The Independent Game Developers' Association
- Abbreviation: TIGA
- Formation: 2001
- Type: Trade association
- Chairman: Jason Kingsley
- Website: tiga.org

= The Independent Game Developers' Association =

Video game trade association

The Independent Game Developers' Association (TIGA) is a trade association representing the business and commercial interests of some video and computer game developers in the UK and Europe.

TIGA aims to strengthen the games development and digital publishing sector by advocating for the industry, championing it in the media, and by offering commercial or educational support to members.

==History==

The Independent Game Developers' Association (TIGA) was launched in 2001 by Patricia Hewitt (not to be confused with politician Patricia Hewitt). TIGA was a founding member of the European Game Developers Federation (EGDF).

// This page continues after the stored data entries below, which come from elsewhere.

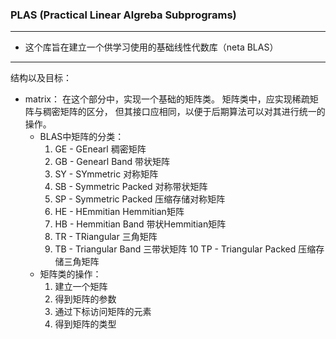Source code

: ### PLAS (Practical Linear Algreba Subprograms)
----
* 这个库旨在建立一个供学习使用的基础线性代数库（neta BLAS）
----
结构以及目标：
  * matrix：
    在这个部分中，实现一个基础的矩阵类。
    矩阵类中，应实现稀疏矩阵与稠密矩阵的区分，
    但其接口应相同，以便于后期算法可以对其进行统一的操作。
    * BLAS中矩阵的分类：
      1. GE - GEnearl 稠密矩阵
      2. GB - Genearl Band 带状矩阵
      3. SY - SYmmetric 对称矩阵
      4. SB - Symmetric Packed 对称带状矩阵
      5. SP - Symmetric Packed 压缩存储对称矩阵
      6. HE - HEmmitian Hemmitian矩阵
      7. HB - Hemmitian Band 带状Hemmitian矩阵
      8. TR - TRiangular 三角矩阵
      9. TB - Triangular Band 三带状矩阵
      10 TP - Triangular Packed 压缩存储三角矩阵
    * 矩阵类的操作：
      1. 建立一个矩阵
      2. 得到矩阵的参数
      3. 通过下标访问矩阵的元素
      3. 得到矩阵的类型

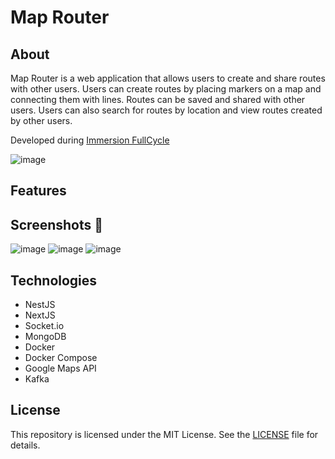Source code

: # Map Router

## About

Map Router is a web application that allows users to create and share routes with other users. Users can create routes by placing markers on a map and connecting them with lines. Routes can be saved and shared with other users. Users can also search for routes by location and view routes created by other users.

Developed during [Immersion FullCycle](https://imersao.fullcycle.com.br/) 

![image](https://github.com/Natanaelvich/map-router_fullcycle-imersao-23/assets/52014318/07a886f6-53f7-4729-994c-98c9be130caf)

## Features

<!-- emoji screenshot here  -->
## Screenshots 📸

![image](https://github.com/Natanaelvich/map-router_fullcycle-imersao-23/assets/52014318/9d328071-c0ae-4207-bbc7-bb189edb5483)
![image](https://github.com/Natanaelvich/map-router_fullcycle-imersao-23/assets/52014318/ff8f6a27-5e94-410c-a72e-ab0253622a63)
![image](https://github.com/Natanaelvich/map-router_fullcycle-imersao-23/assets/52014318/4b0f28ac-b081-4bc5-a161-091205a4bced)


## Technologies

- NestJS
- NextJS
- Socket.io
- MongoDB
- Docker
- Docker Compose
- Google Maps API
- Kafka

## License

This repository is licensed under the MIT License. See the [LICENSE](/LICENSE) file for details.
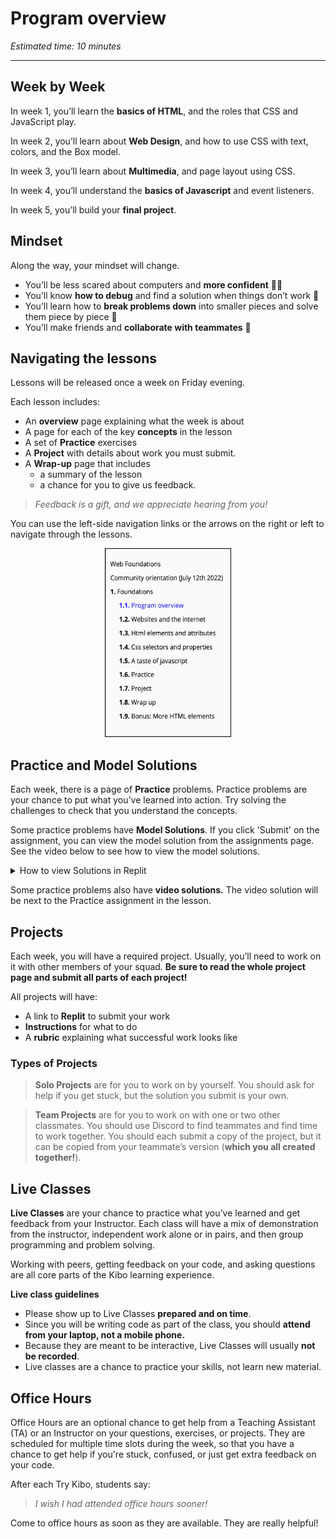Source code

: # Program overview

*Estimated time: 10 minutes*

---

## Week by Week

In week 1, you’ll learn the **basics of HTML**, and the roles that CSS and JavaScript play.

In week 2, you’ll learn about **Web Design**, and how to use CSS with text, colors, and the Box model.

In week 3, you’ll learn about **Multimedia**, and page layout using CSS.

In week 4, you’ll understand the **basics of Javascript** and event listeners.

In week 5, you’ll build your **final project**. 

## Mindset

Along the way, your mindset will change.

- You’ll be less scared about computers and **more confident** 💪🏿
- You’ll know **how to debug** and find a solution when things don’t work 🐛
- You’ll learn how to **break problems down** into smaller pieces and solve them piece by piece 🧩
- You’ll make friends and **collaborate with teammates** 👥

## Navigating the lessons 

Lessons will be released once a week on Friday evening.

Each lesson includes:

- An **overview** page explaining what the week is about
- A page for each of the key **concepts** in the lesson
- A set of **Practice** exercises
- A **Project** with details about work you must submit.
- A **Wrap-up** page that includes
    - a summary of the lesson
    - a chance for you to give us feedback.

> *Feedback is a gift, and we appreciate hearing from you!*

You can use the left-side navigation links or the arrows on the right or left to navigate through the lessons.

<div style="margin-left: 30%;">
    <img src="../learning-with-kibo/lesson-topics-and-navigation/side-bar.png" 
    width="200px" height="300px" style="border: 1px solid black;">
</div>

## Practice and Model Solutions

Each week, there is a page of **Practice** problems. Practice problems are your chance to put what you’ve learned into action. Try solving the challenges to check that you understand the concepts.

Some practice problems have **Model Solutions**. If you click 'Submit' on the assignment, you can view the model solution from the assignments page. See the video below to see how to view the model solutions.

<details><summary>How to view Solutions in Replit</summary>
    
<div style="position: relative; padding-bottom: 56.25%; height: 0;"><iframe src="https://www.loom.com/embed/81f6c4a19a3a470c96b21b76253625bc" frameborder="0" webkitallowfullscreen mozallowfullscreen allowfullscreen style="position: absolute; top: 0; left: 0; width: 100%; height: 100%;"></iframe></div>

</details>

Some practice problems also have **video solutions.** The video solution will be next to the Practice assignment in the lesson.

## Projects

Each week, you will have a required project. Usually, you’ll need to work on it with other members of your squad. **Be sure to read the whole project page and submit all parts of each project!**

All projects will have:

- A link to **Replit** to submit your work
- **Instructions** for what to do
- A **rubric** explaining what successful work looks like

### Types of Projects

> **Solo Projects** are for you to work on by yourself. You should ask for help if you get stuck, but the solution you submit is your own.

> **Team Projects** are for you to work on with one or two other classmates. You should use Discord to find teammates and find time to work together. You should each submit a copy of the project, but it can be copied from your teammate’s version (**which you all created together!**).

## **Live Classes**

**Live Classes** are your chance to practice what you’ve learned and get feedback from your Instructor. Each class will have a mix of demonstration from the instructor, independent work alone or in pairs, and then group programming and problem solving.

Working with peers, getting feedback on your code, and asking questions are all core parts of the Kibo learning experience. 

<aside>

**Live class guidelines**

- Please show up to Live Classes **prepared and on time**.
- Since you will be writing code as part of the class, you should **attend from your laptop, not a mobile phone.**
- Because they are meant to be interactive, Live Classes will usually **not be recorded**.
- Live classes are a chance to practice your skills, not learn new material.

</aside>

## Office Hours

Office Hours are an optional chance to get help from a Teaching Assistant (TA) or an Instructor on your questions, exercises, or projects. They are scheduled for multiple time slots during the week, so that you have a chance to get help if you're stuck, confused, or just get extra feedback on your code.

After each Try Kibo, students say:

> *I wish I had attended office hours sooner!*
 
Come to office hours as soon as they are available. They are really helpful!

Richard Wilson is the current CEO, succeeding Fred Hasson who held the post since TIGA was founded until the end of 2007.

==Board members==
The TIGA Board is elected by TIGA members at the TIGA AGM each December. One half of the directors of TIGA must resign before each AGM, although they are free to seek re-election. 12 directors represent independent developers (of which 10 represent full members and 2 represent associate members). A further 4 directors represent publisher developer members.

==Awards==
Since 2010, TIGA has won 28 business awards, such as Global Business Excellence Awards in 2011, 2012 and 2017, Best Practice Awards 2011, Director of the Year Awards 2011, PRCA Awards 2012, Public Affairs Awards in 2012, The Association Excellence Awards in 2018, Best Professional Development Initiative 2019, Management and Leadership Awards, and accredited till 2022 by Investors in People.